Selain memfasilitasi akses jangka panjang ke host yang terinfeksi, kit lintas platform juga dikenal untuk memberikan stager, yang merupakan muatan yang terutama ditujukan untuk mengambil dan meluncurkan backdoor berfitur lengkap pada sistem yang disusupi.

Termasuk di antara penggunanya adalah afiliasi ransomware-as-service (RaaS) yang produktif yang dilacak sebagai DEV-0237 (alias FIN12) yang sebelumnya memanfaatkan akses awal yang diperoleh dari grup lain (alias broker akses awal) untuk menyebarkan berbagai jenis ransomware seperti Ryuk, Conti, Hive, dan BlackCat.

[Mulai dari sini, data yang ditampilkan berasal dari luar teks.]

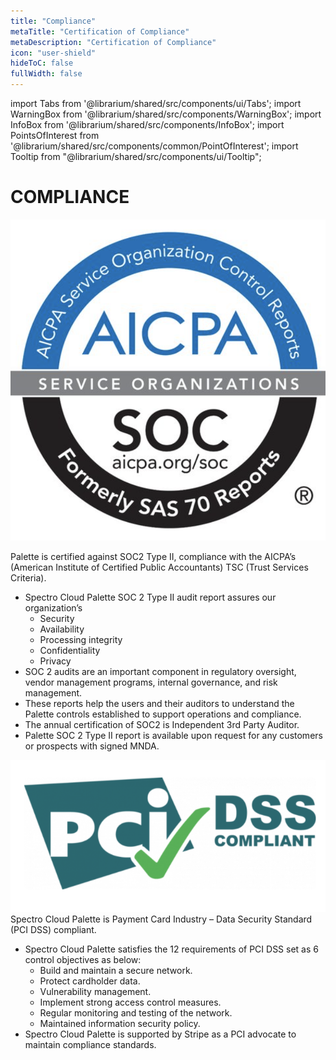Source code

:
```yaml
---
title: "Compliance"
metaTitle: "Certification of Compliance"
metaDescription: "Certification of Compliance"
icon: "user-shield"
hideToC: false
fullWidth: false
---
```


import Tabs from '@librarium/shared/src/components/ui/Tabs';
import WarningBox from '@librarium/shared/src/components/WarningBox';
import InfoBox from '@librarium/shared/src/components/InfoBox';
import PointsOfInterest from '@librarium/shared/src/components/common/PointOfInterest';
import Tooltip from "@librarium/shared/src/components/ui/Tooltip";


# COMPLIANCE

![soc2.png](soc2.png "#width=180px")

Palette is certified against SOC2 Type II, compliance with the AICPA’s (American Institute of Certified Public Accountants) TSC (Trust Services Criteria). 
* Spectro Cloud Palette SOC 2 Type II audit report assures our organization’s   
   * Security
   * Availability
   * Processing integrity
   * Confidentiality
   * Privacy 
* SOC 2 audits are an important component in regulatory oversight, vendor management programs, internal governance, and risk management.
* These reports help the users and their auditors to understand the Palette controls established to support operations and compliance. 
* The annual certification of SOC2 is Independent 3rd Party Auditor. 
* Palette SOC 2 Type II report is available upon request for any customers or prospects with signed MNDA.



![pci-dss.png](pci-dss.png "#width=240px")
Spectro Cloud Palette is Payment Card Industry – Data Security Standard (PCI DSS) compliant.

* Spectro Cloud Palette satisfies the 12 requirements of PCI DSS set as 6 control objectives as below:
	* Build and maintain a secure network.
	* Protect cardholder data.
	* Vulnerability management.
	* Implement strong access control measures.
	* Regular monitoring and testing of the network.
	* Maintained information security policy.
* Spectro Cloud Palette is supported by Stripe as a PCI advocate to maintain compliance standards.


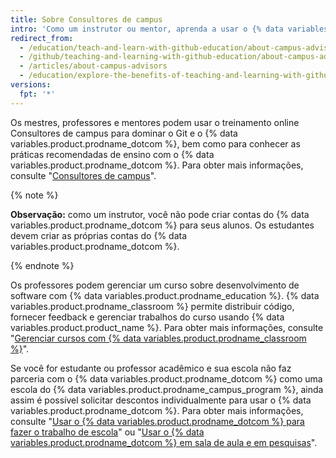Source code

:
 ```yaml
---
title: Sobre Consultores de campus
intro: 'Como um instrutor ou mentor, aprenda a usar o {% data variables.product.prodname_dotcom %} na sua escola com treinamento e suporte de Consultores de campus.'
redirect_from:
  - /education/teach-and-learn-with-github-education/about-campus-advisors
  - /github/teaching-and-learning-with-github-education/about-campus-advisors
  - /articles/about-campus-advisors
  - /education/explore-the-benefits-of-teaching-and-learning-with-github-education/about-campus-advisors
versions:
  fpt: '*'
---
```


Os mestres, professores e mentores podem usar o treinamento online Consultores de campus para dominar o Git e o {% data variables.product.prodname_dotcom %}, bem como para conhecer as práticas recomendadas de ensino com o {% data variables.product.prodname_dotcom %}.  Para obter mais informações, consulte "[Consultores de campus](https://education.github.com/teachers/advisors)".

{% note %}

**Observação:** como um instrutor, você não pode criar contas do {% data variables.product.prodname_dotcom %} para seus alunos. Os estudantes devem criar as próprias contas do {% data variables.product.prodname_dotcom %}.

{% endnote %}

Os professores podem gerenciar um curso sobre desenvolvimento de software com {% data variables.product.prodname_education %}. {% data variables.product.prodname_classroom %} permite distribuir código, fornecer feedback e gerenciar trabalhos do curso usando {% data variables.product.product_name %}. Para obter mais informações, consulte "[Gerenciar cursos com {% data variables.product.prodname_classroom %}](/education/manage-coursework-with-github-classroom)".

Se você for estudante ou professor acadêmico e sua escola não faz parceria com o {% data variables.product.prodname_dotcom %} como uma escola do {% data variables.product.prodname_campus_program %}, ainda assim é possível solicitar descontos individualmente para usar o {% data variables.product.prodname_dotcom %}. Para obter mais informações, consulte "[Usar o {% data variables.product.prodname_dotcom %} para fazer o trabalho de escola](/education/teach-and-learn-with-github-education/use-github-for-your-schoolwork)" ou "[Usar o {% data variables.product.prodname_dotcom %} em sala de aula e em pesquisas](/education/teach-and-learn-with-github-education/use-github-in-your-classroom-and-research/)".
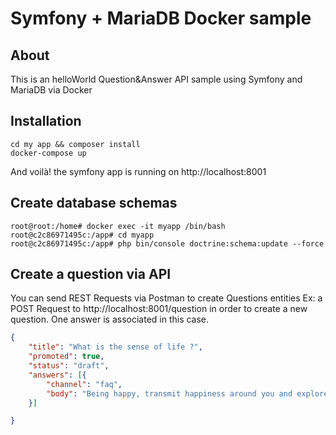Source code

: #  Symfony + MariaDB Docker sample
## About 
This is an helloWorld Question&Answer API sample using Symfony and MariaDB via Docker 

## Installation 
```shell
cd my app && composer install
docker-compose up
```
And voilà! the symfony app is running on http://localhost:8001

## Create database schemas
```shell
root@root:/home# docker exec -it myapp /bin/bash
root@c2c86971495c:/app# cd myapp
root@c2c86971495c:/app# php bin/console doctrine:schema:update --force
```

## Create a question via API
You can send REST Requests via Postman to create Questions entities
Ex: a POST Request to http://localhost:8001/question in order to create a new question. One answer is associated in this case.

```json
{
	"title": "What is the sense of life ?",
	"promoted": true,
	"status": "draft",
	"answers": [{
		"channel": "faq",
		"body": "Being happy, transmit happiness around you and explore the world to discover yourself through the other"
	}]

}
```
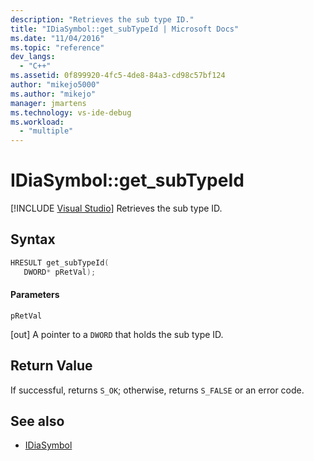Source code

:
 ```yaml
---
description: "Retrieves the sub type ID."
title: "IDiaSymbol::get_subTypeId | Microsoft Docs"
ms.date: "11/04/2016"
ms.topic: "reference"
dev_langs:
  - "C++"
ms.assetid: 0f899920-4fc5-4de8-84a3-cd98c57bf124
author: "mikejo5000"
ms.author: "mikejo"
manager: jmartens
ms.technology: vs-ide-debug
ms.workload:
  - "multiple"
---
```

# IDiaSymbol::get_subTypeId

 [!INCLUDE [Visual Studio](~/includes/applies-to-version/vs-windows-only.md)]
Retrieves the sub type ID.

## Syntax

```C++
HRESULT get_subTypeId(
   DWORD* pRetVal);
```

#### Parameters
 `pRetVal`

[out] A pointer to a `DWORD` that holds the sub type ID.

## Return Value
 If successful, returns `S_OK`; otherwise, returns `S_FALSE` or an error code.

## See also
- [IDiaSymbol](../../debugger/debug-interface-access/idiasymbol.md)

Kerangka Perintah-dan-Kontrol Sliver

Microsoft mengatakan baru-baru ini mengamati pelaku kejahatan dunia maya menjatuhkan Sliver dan perangkat lunak pasca-eksploitasi lainnya dengan menyematkannya ke dalam pemuat Bumblebee (alias COLDTRAIN), yang muncul awal tahun ini sebagai penerus BazarLoader dan berbagi tautan dengan sindikat Conti yang lebih besar.

Keamanan cyber

Migrasi dari Cobalt Strike ke alat yang tersedia secara bebas dilihat sebagai upaya dari pihak musuh untuk mengurangi peluang mereka terpapar di lingkungan yang dikompromikan dan membuat atribusi menjadi menantang, memberikan kampanye mereka peningkatan tingkat siluman dan ketekunan.

Sliver bukan satu-satunya kerangka kerja yang menarik perhatian aktor jahat. Dalam beberapa bulan terakhir, kampanye yang dilakukan oleh kelompok yang diduga disponsori negara Rusia telah melibatkan perangkat lunak simulasi serangan permusuhan lain yang sah bernama Brute Ratel.

“Sliver dan banyak kerangka kerja C2 lainnya adalah contoh lain tentang bagaimana pelaku ancaman terus berusaha menghindari deteksi keamanan otomatis,” kata Microsoft.

  • Bagikan

Tinggalkan Balasan

Alamat email Anda tidak akan dipublikasikan.